Let’s be honest. We all have students who, in class, execute movement with ability, are focused enough to demonstrate they are retaining information and seem to comprehend the lessons being taught. They move well, show promising physical agility, travel across the floor deftly, pick up choreography, take correction (and even sometimes apply it), show progress from week to week, and dance center combinations with ease.
So what’s the issue, right? Imagine all of the above occurring week in and week out with no sense of connecting to anything other than regurgitating the steps presented in front of them. Imagine your rehearsals running the same way. Numbers are clean enough, everyone knows their blocking, entrances and exits, partnering and transitions, but the emotional connection is void. How is a teacher supposed to trust that the performance element is being given the same consideration?
What students (especially younger students) neglect sometimes is that performance is indeed a part of their technical training. How many times have we told students, “The steps are simply not enough”? Who cares if a student can do a hundred turns, leap with the height of the high heavens, or can extend a leg and hold it for three minutes, when the blank expression on their face is prominent? What is important to convey to students is that audiences don’t see these elements deconstructed. They see a whole vision. They are moved by dance when it is an experience. They see moving bodies as a whole and want to feel what the dancers are feeling. That kind of performance begins in the studio.

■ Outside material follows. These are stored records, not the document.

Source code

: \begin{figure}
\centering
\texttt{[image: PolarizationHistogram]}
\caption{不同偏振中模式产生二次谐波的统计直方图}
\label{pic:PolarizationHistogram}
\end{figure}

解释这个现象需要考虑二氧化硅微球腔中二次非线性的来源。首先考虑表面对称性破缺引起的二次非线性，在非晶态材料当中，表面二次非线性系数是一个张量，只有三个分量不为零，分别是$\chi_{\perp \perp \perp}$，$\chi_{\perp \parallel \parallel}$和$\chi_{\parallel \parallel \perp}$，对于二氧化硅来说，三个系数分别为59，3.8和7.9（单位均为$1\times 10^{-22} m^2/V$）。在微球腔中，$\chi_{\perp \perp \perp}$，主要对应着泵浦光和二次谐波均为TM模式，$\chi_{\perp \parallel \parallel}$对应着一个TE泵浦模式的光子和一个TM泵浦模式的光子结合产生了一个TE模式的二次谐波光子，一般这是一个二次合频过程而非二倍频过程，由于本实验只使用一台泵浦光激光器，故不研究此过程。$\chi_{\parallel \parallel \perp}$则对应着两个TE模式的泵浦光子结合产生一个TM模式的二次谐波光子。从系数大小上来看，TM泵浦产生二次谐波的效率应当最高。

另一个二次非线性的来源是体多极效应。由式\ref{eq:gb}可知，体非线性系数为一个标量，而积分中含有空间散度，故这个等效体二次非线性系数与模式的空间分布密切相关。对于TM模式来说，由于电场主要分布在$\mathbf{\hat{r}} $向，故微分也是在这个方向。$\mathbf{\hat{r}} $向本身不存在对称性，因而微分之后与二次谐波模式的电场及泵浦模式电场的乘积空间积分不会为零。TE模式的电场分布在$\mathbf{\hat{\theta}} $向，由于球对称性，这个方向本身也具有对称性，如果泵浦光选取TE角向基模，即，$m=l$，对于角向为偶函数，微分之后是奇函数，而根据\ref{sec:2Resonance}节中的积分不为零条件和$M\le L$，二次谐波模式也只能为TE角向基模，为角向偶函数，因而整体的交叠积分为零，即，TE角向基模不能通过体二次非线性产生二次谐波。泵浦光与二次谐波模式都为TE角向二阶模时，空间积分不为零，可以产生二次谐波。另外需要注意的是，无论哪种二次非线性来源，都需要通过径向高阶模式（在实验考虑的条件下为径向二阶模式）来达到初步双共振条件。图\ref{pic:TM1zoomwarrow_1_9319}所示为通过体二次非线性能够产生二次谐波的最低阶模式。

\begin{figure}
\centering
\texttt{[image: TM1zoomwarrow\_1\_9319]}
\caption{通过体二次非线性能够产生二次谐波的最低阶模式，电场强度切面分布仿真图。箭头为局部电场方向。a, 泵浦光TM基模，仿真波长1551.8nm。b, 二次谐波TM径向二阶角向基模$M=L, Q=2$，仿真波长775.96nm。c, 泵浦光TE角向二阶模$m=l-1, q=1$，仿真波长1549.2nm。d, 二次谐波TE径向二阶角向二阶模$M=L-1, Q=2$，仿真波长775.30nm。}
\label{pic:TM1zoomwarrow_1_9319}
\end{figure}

I have run my own numbers time and again where I tell dancers, make sure you “perform” this time, only to get the exact same emotional output as the time before. When we discuss the relevance of performing in class, I get, “I can’t perform in class. I’ll do it when I get onstage.” That doesn’t fly in my class, no matter the age or the level…and here’s why. Believe it or not, how you perform in the studio is EXACTLY how you are going to perform on stage. It’s habitual and when you “think” you’re performing, you actually are not giving out the emotional depth you think you are. It’s not about putting on fake facial expressions or mugging for the audience, it’s about giving an authentic performance.
Think about how many times dancers ask, “What should my face be?” Well….I don’t know, what do you feel? Having students understand that the performance element shouldn’t be something forced is critical. If you are genuinely connecting and having a good time on stage, the smiles and the joy will be instinctual. Conversely, if it’s a serious or sad piece, finding elements they connect to, to help translate that, comes with discussion of choreographer intent.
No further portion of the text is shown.